Solving Kaliprasad's Challenge: Finding x Mod p

[johng1]

A recent challenge problem by Kaliprasad was: x=2*4*6...*(p-1) and y=1*3*5...*(p-2); find x-y mod p. I first thought of Wilson's theorem: for any prime p, (p-1)! is -1 mod p. So I then thought about the exact values of x and y mod p. By writing the factors of x in reverse order, one gets x is congruent to $(-1)^{(p-1)/2}y$. So for p a prime congruent to 1 mod 4, x is y mod p, and so $x^2=xy\equiv-1$; i.e. $x=\sqrt{-1}$. Good luck with finding x. However for p congruent to 3 mod 4, $x^2\equiv1$ and so x is 1 or -1. Now my question is: for what primes p with p=4k+3 is x congruent to 1? Experimentally, I found for the first 2,117 primes that are 3 mod 4, there are 1033 of these that have x=1. But I could find no pattern.

 

[jvicens]

I find your approach to be very interesting and creative. Using Wilson's theorem and manipulating the factors of x to find its congruence with y is a clever way to approach the problem.
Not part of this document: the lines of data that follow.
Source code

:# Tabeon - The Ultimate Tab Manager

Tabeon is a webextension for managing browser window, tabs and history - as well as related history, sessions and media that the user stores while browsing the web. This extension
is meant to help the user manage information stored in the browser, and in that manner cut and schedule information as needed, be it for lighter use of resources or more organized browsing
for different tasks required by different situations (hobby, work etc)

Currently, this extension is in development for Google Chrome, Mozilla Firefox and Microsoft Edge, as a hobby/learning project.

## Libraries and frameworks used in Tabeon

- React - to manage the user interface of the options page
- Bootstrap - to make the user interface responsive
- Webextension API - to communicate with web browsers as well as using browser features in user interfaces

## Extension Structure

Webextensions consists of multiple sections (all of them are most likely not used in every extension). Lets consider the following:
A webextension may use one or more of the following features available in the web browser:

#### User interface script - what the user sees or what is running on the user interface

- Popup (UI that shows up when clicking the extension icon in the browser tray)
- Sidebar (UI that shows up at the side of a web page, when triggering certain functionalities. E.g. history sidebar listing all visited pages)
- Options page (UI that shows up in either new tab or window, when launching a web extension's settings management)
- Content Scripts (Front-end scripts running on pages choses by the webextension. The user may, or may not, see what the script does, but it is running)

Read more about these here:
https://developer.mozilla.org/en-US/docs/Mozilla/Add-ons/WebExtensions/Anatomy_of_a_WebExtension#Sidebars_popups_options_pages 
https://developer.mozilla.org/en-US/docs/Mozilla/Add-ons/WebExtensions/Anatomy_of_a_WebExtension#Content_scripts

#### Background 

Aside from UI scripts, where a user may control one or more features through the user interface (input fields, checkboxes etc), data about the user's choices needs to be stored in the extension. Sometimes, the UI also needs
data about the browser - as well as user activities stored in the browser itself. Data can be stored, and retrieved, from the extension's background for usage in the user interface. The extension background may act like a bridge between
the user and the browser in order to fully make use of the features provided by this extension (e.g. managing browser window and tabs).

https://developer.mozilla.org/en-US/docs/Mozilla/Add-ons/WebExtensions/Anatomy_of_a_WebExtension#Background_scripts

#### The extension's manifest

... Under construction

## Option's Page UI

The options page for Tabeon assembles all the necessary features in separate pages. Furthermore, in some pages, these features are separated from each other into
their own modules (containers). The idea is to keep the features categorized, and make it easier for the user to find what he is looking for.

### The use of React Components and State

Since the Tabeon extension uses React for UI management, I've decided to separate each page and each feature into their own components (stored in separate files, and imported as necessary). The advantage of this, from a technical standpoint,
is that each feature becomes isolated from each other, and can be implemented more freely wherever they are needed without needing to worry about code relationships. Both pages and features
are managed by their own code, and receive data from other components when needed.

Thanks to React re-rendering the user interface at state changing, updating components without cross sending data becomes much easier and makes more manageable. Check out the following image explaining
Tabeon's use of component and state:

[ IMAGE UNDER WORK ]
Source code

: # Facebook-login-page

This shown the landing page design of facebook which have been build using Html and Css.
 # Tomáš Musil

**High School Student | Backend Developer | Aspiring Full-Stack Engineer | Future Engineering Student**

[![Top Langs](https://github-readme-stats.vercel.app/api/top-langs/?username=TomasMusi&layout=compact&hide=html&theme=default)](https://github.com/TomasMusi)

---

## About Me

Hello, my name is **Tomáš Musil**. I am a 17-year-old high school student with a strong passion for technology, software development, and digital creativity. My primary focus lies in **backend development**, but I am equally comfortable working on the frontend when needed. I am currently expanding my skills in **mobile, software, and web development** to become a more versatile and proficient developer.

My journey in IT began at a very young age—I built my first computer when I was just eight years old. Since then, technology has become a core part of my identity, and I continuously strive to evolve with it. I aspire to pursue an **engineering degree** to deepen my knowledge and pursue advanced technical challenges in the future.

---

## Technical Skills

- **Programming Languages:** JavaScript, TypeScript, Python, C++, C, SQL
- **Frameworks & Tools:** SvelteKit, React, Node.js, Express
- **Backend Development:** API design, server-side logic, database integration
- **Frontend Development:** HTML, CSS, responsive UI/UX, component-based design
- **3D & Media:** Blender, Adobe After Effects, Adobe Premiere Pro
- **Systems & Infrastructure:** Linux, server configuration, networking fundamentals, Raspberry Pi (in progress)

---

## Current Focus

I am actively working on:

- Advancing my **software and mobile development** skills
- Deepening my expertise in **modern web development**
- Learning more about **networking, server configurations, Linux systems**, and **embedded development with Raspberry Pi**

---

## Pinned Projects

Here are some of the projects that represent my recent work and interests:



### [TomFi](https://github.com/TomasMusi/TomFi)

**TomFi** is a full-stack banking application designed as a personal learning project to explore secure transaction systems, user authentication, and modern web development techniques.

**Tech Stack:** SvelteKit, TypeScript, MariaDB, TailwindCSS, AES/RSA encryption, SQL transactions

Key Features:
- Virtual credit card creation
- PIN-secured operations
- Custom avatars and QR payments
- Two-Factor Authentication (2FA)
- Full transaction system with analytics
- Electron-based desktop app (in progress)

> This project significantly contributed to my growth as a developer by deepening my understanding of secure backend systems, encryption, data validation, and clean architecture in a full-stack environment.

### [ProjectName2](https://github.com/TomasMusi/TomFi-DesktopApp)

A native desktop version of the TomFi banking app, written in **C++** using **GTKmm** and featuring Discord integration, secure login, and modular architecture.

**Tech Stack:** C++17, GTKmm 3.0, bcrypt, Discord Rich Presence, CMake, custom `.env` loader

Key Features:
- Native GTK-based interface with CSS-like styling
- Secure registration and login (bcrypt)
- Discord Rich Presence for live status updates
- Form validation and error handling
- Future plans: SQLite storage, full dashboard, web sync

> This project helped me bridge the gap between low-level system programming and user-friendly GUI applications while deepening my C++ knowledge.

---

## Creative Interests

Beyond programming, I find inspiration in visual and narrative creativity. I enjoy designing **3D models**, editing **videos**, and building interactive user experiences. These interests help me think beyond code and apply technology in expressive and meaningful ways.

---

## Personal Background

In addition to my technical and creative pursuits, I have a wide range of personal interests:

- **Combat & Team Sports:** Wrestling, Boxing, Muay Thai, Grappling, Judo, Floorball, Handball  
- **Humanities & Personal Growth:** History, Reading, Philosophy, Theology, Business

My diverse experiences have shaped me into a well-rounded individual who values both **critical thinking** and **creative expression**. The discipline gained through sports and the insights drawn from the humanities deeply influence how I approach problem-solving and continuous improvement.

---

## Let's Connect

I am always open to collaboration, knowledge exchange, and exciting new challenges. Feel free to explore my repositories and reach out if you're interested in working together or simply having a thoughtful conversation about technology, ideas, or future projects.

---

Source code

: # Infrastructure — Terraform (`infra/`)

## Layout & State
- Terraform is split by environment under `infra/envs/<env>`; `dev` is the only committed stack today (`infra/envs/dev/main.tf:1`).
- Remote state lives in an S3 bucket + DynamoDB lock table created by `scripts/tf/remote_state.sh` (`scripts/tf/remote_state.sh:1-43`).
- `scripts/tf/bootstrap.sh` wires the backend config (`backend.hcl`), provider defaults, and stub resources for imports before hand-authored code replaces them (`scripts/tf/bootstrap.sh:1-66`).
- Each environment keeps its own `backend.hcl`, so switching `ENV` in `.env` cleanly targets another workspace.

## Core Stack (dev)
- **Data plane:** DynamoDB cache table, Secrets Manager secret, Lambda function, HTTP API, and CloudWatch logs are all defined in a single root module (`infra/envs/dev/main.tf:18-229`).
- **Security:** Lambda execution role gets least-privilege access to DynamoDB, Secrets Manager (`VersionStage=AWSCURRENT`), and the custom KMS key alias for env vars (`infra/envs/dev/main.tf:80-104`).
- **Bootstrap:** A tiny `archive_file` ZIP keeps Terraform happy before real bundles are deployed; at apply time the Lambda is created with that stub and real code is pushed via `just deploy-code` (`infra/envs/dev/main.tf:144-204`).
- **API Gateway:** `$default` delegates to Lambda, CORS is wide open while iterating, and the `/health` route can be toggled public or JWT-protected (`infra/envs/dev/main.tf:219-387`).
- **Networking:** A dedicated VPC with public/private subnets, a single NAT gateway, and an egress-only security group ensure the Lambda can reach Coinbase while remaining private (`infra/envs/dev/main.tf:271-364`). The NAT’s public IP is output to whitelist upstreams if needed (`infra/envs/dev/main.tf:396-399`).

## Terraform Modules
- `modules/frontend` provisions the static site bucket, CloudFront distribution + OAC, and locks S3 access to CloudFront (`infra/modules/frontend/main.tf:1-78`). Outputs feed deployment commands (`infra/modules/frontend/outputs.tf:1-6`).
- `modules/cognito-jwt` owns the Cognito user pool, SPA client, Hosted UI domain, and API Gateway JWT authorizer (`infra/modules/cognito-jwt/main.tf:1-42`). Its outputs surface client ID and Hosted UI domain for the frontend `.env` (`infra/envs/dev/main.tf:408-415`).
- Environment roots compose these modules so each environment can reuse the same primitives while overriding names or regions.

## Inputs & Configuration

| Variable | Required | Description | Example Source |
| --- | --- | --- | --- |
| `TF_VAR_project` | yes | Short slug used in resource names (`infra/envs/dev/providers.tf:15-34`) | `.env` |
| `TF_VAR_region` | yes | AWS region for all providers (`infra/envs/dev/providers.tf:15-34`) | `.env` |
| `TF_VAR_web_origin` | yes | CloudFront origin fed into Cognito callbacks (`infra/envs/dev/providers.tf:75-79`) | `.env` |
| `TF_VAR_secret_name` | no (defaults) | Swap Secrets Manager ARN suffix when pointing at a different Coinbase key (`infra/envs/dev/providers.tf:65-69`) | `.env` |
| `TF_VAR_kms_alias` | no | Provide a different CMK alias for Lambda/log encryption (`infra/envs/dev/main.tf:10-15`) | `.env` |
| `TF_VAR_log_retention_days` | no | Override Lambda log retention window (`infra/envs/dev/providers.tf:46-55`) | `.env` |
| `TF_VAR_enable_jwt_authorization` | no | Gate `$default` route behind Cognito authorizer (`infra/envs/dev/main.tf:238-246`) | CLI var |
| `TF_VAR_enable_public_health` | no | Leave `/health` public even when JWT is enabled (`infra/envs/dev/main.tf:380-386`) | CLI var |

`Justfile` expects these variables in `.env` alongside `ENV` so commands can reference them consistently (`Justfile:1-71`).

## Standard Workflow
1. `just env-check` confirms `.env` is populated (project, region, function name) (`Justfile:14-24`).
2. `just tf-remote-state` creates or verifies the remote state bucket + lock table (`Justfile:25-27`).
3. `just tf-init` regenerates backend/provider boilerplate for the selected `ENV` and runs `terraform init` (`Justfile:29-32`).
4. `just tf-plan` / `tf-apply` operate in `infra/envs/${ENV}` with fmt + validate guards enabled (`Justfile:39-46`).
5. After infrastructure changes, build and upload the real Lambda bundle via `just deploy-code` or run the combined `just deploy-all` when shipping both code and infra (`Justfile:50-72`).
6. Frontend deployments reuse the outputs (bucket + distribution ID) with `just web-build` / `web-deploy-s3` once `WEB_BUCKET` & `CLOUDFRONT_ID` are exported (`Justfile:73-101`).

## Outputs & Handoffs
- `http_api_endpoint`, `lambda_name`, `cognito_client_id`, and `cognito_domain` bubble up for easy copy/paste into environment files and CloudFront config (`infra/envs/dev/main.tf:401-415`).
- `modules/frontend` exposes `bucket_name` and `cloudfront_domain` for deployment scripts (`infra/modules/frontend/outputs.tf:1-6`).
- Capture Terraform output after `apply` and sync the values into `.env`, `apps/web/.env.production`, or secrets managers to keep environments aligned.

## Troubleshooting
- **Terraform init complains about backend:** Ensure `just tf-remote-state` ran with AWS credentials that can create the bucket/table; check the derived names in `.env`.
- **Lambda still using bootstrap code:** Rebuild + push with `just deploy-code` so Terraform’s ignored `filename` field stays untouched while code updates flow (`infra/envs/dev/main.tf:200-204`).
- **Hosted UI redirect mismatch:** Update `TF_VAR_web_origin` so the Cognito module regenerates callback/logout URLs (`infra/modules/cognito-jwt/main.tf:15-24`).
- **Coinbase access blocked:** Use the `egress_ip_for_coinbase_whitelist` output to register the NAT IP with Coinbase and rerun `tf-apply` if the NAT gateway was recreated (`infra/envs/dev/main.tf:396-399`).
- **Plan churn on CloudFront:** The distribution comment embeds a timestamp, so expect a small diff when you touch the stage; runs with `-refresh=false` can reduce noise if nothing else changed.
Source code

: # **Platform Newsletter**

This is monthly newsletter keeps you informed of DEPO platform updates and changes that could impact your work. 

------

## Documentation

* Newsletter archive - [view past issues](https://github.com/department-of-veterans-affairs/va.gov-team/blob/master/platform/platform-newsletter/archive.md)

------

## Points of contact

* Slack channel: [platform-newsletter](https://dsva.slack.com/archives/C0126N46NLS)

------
Your observation about x being congruent to y for primes congruent to 1 mod 4 is also intriguing.

In terms of finding a pattern for primes where x is congruent to 1, I would suggest exploring different mathematical techniques such as number theory or modular arithmetic. It is possible that there is a mathematical relationship or pattern that can explain why x is congruent to 1 for certain primes congruent to 3 mod 4.

Additionally, I would also suggest looking at larger sets of primes to see if the pattern you observed holds true. Sometimes, patterns may not be apparent when looking at a small sample size, but become more evident when looking at a larger set of data.

Overall, your approach to solving this challenge problem shows a strong understanding of mathematical concepts and a creative problem-solving mindset. I hope you are able to find a satisfying explanation for the pattern you observed. Good luck!